- _Items from a data source_
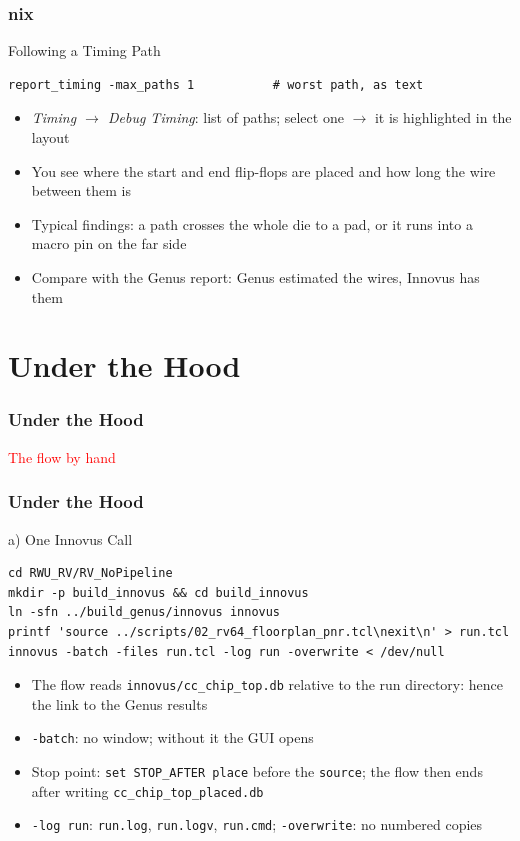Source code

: \documentclass{beamer}
\newcommand{\astitle}{nix}
\newcommand{\assubtitle}{nix}
\newcommand{\cmd}[1]{\texttt{#1}}
\begin{document}
\renewcommand{\assubtitle}{Following a Timing Path}
\begin{frame}[fragile]
\frametitle{\astitle}
\begin{block}{\assubtitle}
  \footnotesize
\begin{lstlisting}[style=sh]
report_timing -max_paths 1           # worst path, as text
\end{lstlisting}
  \begin{itemize}
    \item \emph{Timing $\rightarrow$ Debug Timing}: list of paths;
      select one $\rightarrow$ it is highlighted in the layout
    \item You see where the start and end flip-flops are placed and how
      long the wire between them is
    \item Typical findings: a path crosses the whole die to a pad,
      or it runs into a macro pin on the far side
    \item Compare with the Genus report: Genus estimated the wires,
      Innovus has them
  \end{itemize}
\end{block}
\end{frame}

\section{Under the Hood}
\renewcommand{\astitle}{Under the Hood}
\begin{frame}
\frametitle{\astitle}
\textcolor{red}{The flow by hand}
\end{frame}

\renewcommand{\assubtitle}{a) One Innovus Call}
\begin{frame}[fragile]
\frametitle{\astitle}
\begin{block}{\assubtitle}
  \footnotesize
\begin{lstlisting}[style=sh]
cd RWU_RV/RV_NoPipeline
mkdir -p build_innovus && cd build_innovus
ln -sfn ../build_genus/innovus innovus
printf 'source ../scripts/02_rv64_floorplan_pnr.tcl\nexit\n' > run.tcl
innovus -batch -files run.tcl -log run -overwrite < /dev/null
\end{lstlisting}
  \begin{itemize}
    \item The flow reads \cmd{innovus/cc\_chip\_top.db} relative to the run
      directory: hence the link to the Genus results
    \item \cmd{-batch}: no window; without it the GUI opens
    \item Stop point: \cmd{set STOP\_AFTER place} before the \cmd{source};
      the flow then ends after writing \cmd{cc\_chip\_top\_placed.db}
    \item \cmd{-log run}: \cmd{run.log}, \cmd{run.logv}, \cmd{run.cmd};
      \cmd{-overwrite}: no numbered copies
  \end{itemize}
\end{block}
\end{frame}
\end{document}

- _PROBLEM REQUIREMENTS_
Transcribe, word for word, every line from the one containing "the flow then" through the final line of the entries, and nothing else.

- _YOUR RESPONSE_
      the flow then ends after writing \cmd{cc\_chip\_top\_placed.db}
    \item \cmd{-log run}: \cmd{run.log}, \cmd{run.logv}, \cmd{run.cmd};
      \cmd{-overwrite}: no numbered copies
  \end{itemize}
\end{block}
\end{frame}
\end{document}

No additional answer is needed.